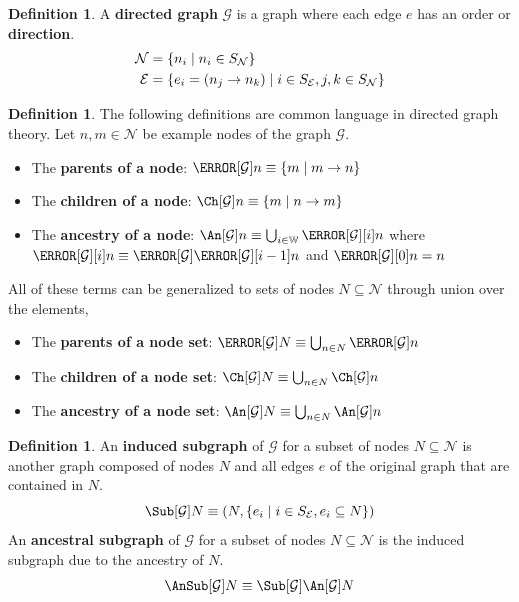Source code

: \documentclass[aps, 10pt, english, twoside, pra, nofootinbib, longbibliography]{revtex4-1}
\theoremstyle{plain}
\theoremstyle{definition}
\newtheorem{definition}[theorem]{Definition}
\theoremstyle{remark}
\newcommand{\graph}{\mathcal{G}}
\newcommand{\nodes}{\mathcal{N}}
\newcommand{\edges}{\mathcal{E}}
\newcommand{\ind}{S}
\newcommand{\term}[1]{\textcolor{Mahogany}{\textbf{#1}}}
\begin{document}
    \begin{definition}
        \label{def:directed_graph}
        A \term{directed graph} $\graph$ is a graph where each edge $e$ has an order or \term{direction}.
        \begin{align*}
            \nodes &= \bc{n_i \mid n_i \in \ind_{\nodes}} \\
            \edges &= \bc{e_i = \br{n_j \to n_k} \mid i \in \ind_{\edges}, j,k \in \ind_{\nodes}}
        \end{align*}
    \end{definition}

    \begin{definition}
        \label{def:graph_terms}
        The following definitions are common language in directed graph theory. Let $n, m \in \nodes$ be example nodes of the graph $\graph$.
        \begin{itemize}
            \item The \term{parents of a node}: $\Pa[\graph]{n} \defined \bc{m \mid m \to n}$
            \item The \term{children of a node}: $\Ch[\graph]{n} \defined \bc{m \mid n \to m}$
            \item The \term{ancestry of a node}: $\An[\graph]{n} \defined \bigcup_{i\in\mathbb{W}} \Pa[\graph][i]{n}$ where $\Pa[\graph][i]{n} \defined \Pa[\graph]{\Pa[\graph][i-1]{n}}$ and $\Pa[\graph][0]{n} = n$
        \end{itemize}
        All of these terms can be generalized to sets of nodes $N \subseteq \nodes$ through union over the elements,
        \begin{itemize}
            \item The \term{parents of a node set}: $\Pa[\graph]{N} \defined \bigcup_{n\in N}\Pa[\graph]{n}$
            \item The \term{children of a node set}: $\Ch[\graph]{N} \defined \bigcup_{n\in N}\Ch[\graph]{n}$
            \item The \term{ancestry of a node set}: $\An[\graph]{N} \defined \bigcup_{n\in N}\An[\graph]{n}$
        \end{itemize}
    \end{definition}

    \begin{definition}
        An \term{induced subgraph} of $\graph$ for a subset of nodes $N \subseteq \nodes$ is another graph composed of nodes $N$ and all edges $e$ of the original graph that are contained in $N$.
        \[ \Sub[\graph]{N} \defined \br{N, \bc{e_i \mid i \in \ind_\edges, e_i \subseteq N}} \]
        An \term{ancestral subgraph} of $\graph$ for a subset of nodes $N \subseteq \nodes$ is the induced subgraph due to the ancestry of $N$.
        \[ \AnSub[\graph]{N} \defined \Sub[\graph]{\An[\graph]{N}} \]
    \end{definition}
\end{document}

• ACTIVITY
Type the entries again verbatim. Any pictures should be skipped.

• TASK OUTPUT
Source code

: \documentclass[aps, 10pt, english, twoside, pra, nofootinbib, longbibliography]{revtex4-1}
\theoremstyle{plain}
\theoremstyle{definition}
\newtheorem{definition}[theorem]{Definition}
\theoremstyle{remark}
\newcommand{\graph}{\mathcal{G}}
\newcommand{\nodes}{\mathcal{N}}
\newcommand{\edges}{\mathcal{E}}
\newcommand{\ind}{S}
\newcommand{\term}[1]{\textcolor{Mahogany}{\textbf{#1}}}
\begin{document}
    \begin{definition}
        \label{def:directed_graph}
        A \term{directed graph} $\graph$ is a graph where each edge $e$ has an order or \term{direction}.
        \begin{align*}
            \nodes &= \bc{n_i \mid n_i \in \ind_{\nodes}} \\
            \edges &= \bc{e_i = \br{n_j \to n_k} \mid i \in \ind_{\edges}, j,k \in \ind_{\nodes}}
        \end{align*}
    \end{definition}

    \begin{definition}
        \label{def:graph_terms}
        The following definitions are common language in directed graph theory. Let $n, m \in \nodes$ be example nodes of the graph $\graph$.
        \begin{itemize}
            \item The \term{parents of a node}: $\Pa[\graph]{n} \defined \bc{m \mid m \to n}$
            \item The \term{children of a node}: $\Ch[\graph]{n} \defined \bc{m \mid n \to m}$
            \item The \term{ancestry of a node}: $\An[\graph]{n} \defined \bigcup_{i\in\mathbb{W}} \Pa[\graph][i]{n}$ where $\Pa[\graph][i]{n} \defined \Pa[\graph]{\Pa[\graph][i-1]{n}}$ and $\Pa[\graph][0]{n} = n$
        \end{itemize}
        All of these terms can be generalized to sets of nodes $N \subseteq \nodes$ through union over the elements,
        \begin{itemize}
            \item The \term{parents of a node set}: $\Pa[\graph]{N} \defined \bigcup_{n\in N}\Pa[\graph]{n}$
            \item The \term{children of a node set}: $\Ch[\graph]{N} \defined \bigcup_{n\in N}\Ch[\graph]{n}$
            \item The \term{ancestry of a node set}: $\An[\graph]{N} \defined \bigcup_{n\in N}\An[\graph]{n}$
        \end{itemize}
    \end{definition}

    \begin{definition}
        An \term{induced subgraph} of $\graph$ for a subset of nodes $N \subseteq \nodes$ is another graph composed of nodes $N$ and all edges $e$ of the original graph that are contained in $N$.
        \[ \Sub[\graph]{N} \defined \br{N, \bc{e_i \mid i \in \ind_\edges, e_i \subseteq N}} \]
        An \term{ancestral subgraph} of $\graph$ for a subset of nodes $N \subseteq \nodes$ is the induced subgraph due to the ancestry of $N$.
        \[ \AnSub[\graph]{N} \defined \Sub[\graph]{\An[\graph]{N}} \]
    \end{definition}
\end{document}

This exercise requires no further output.